Long métrage de fiction (animation) de Raul De La Fuente et Damian Nenow (Espagne / Pologne, 2017), présenté hors compétition au festival de Cannes en mai 2018, en sortie dans les salles françaises le 23 janvier 2019.
Il y a beaucoup d’images documentaires des combats qui ont précédé l’indépendance de l’Angola, en 1975. Surtout des images de propagande, attisées par les Etats-Unis et l’URSS, en pleine Guerre froide. Le temps passé permet de s’emparer de la fiction pour poser les questions de l’engagement des journalistes dans le conflit.
Deux réalisateurs, l’Espagnol Raul De La Fuente et le Polonais Damian Nenow, se sont inspirés du livre de Ryszard Kapuscinski, Another day of life, 1976, pour porter à l’écran les péripéties de ce reporter polonais en Angola. A 43 ans, il part couvrir les mois qui précédent l’indépendance, pour une agence de presse polonaise. Le film mêle les images animées et les vues documentaires pour aborder la confusion que traverse son héros.
Another day of life retrace le séjour du journaliste en Angola. Il fait des connaissances à Luanda, en pleine agitation, puis veut gagner la ligne de front, au sud, où le Comandante Farrusco résiste seul avec son unité. Sous la conduite de son ami angolais, Queiroz, Kapuscinski s’engage sur des routes pleines de cadavres. Ils se font intercepter par Carlotta, une guérillera rebelle et séduisante. Après une entrevue avec son chef à qui le journaliste fait miroiter un portrait, elle les guide sur la piste de Farrusco, au péril de sa vie.
En rencontrant le Comandante, Kapuscinski se rend compte que les forces militaires d’Afrique du Sud qui combattent les rebelles rouges, vont franchir la frontière.

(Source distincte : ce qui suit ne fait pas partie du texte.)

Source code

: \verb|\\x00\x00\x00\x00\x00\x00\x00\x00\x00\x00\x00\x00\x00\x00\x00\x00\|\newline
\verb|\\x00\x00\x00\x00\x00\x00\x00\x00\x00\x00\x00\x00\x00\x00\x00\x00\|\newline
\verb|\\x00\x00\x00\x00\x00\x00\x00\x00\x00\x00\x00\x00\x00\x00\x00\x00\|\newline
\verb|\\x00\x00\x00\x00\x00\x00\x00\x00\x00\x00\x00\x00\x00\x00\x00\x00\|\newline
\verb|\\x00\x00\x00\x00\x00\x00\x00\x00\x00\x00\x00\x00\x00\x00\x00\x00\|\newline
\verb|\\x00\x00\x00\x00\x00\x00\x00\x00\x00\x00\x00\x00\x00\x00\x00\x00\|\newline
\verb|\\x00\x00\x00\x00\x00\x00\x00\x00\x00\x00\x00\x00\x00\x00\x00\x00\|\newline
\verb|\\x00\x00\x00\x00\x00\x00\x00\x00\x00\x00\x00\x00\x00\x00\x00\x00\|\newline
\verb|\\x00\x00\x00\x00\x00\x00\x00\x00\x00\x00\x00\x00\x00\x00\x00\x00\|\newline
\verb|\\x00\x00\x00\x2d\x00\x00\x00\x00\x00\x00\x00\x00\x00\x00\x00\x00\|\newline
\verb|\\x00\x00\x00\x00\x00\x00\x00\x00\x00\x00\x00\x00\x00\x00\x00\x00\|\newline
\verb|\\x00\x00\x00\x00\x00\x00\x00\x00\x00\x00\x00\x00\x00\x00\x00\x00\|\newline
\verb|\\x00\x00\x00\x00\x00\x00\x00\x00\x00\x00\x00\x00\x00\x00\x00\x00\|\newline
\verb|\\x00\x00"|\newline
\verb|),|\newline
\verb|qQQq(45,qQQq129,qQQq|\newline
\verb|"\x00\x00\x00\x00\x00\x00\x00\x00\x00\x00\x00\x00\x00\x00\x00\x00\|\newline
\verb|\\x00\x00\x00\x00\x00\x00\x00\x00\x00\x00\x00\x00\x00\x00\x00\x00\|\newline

Le journaliste repart alors sur Luanda pour transmettre la nouvelle à son agence. Il contacte les militaires capables de faire intervenir Cuba dans le jeu. Mais il hésite à livrer cette information à son agence car elle pourrait faire basculer le conflit en alertant les Américains. Puis le reporter doit laisser l’Angola à son destin.
Ce questionnement sur le rôle de témoin ou d’acteur engagé est inspiré des réflexions du journaliste polonais comme l’indiquent les réalisateurs : « Kapuscinski voulait comprendre la guerre pour pouvoir la combattre. Mais paradoxalement, il était aussi fasciné par la nature « romantique » du combat pour la liberté ». De fait le reporter qui a couvert huit guerres, livre un récit intense de sa plongée en Angola, avant de se reconvertir en écrivain après cette expérience.
« Nous n’illustrons pas le livre », avancent De La Fuente et Nenow. « Dans le film, nous rencontrons des gens que Kapuscinski décrit dans le livre. » Ainsi surgissent les témoignages du Comandante Farrusco qui a survécu, comme celui de l’ami Queiroz ou de Alberto, un Angolais caméraman, connu en route. Leur image actuelle se substitue par moments à leur personnage animé, plus jeune, pour étayer les péripéties de Kapuscinski et ses observations de la situation angolaise. 20 minutes de prise de vues réelles prolongent 60 minutes d’animation du conflit de 1975, pour composer un film en relation avec les émotions du journaliste.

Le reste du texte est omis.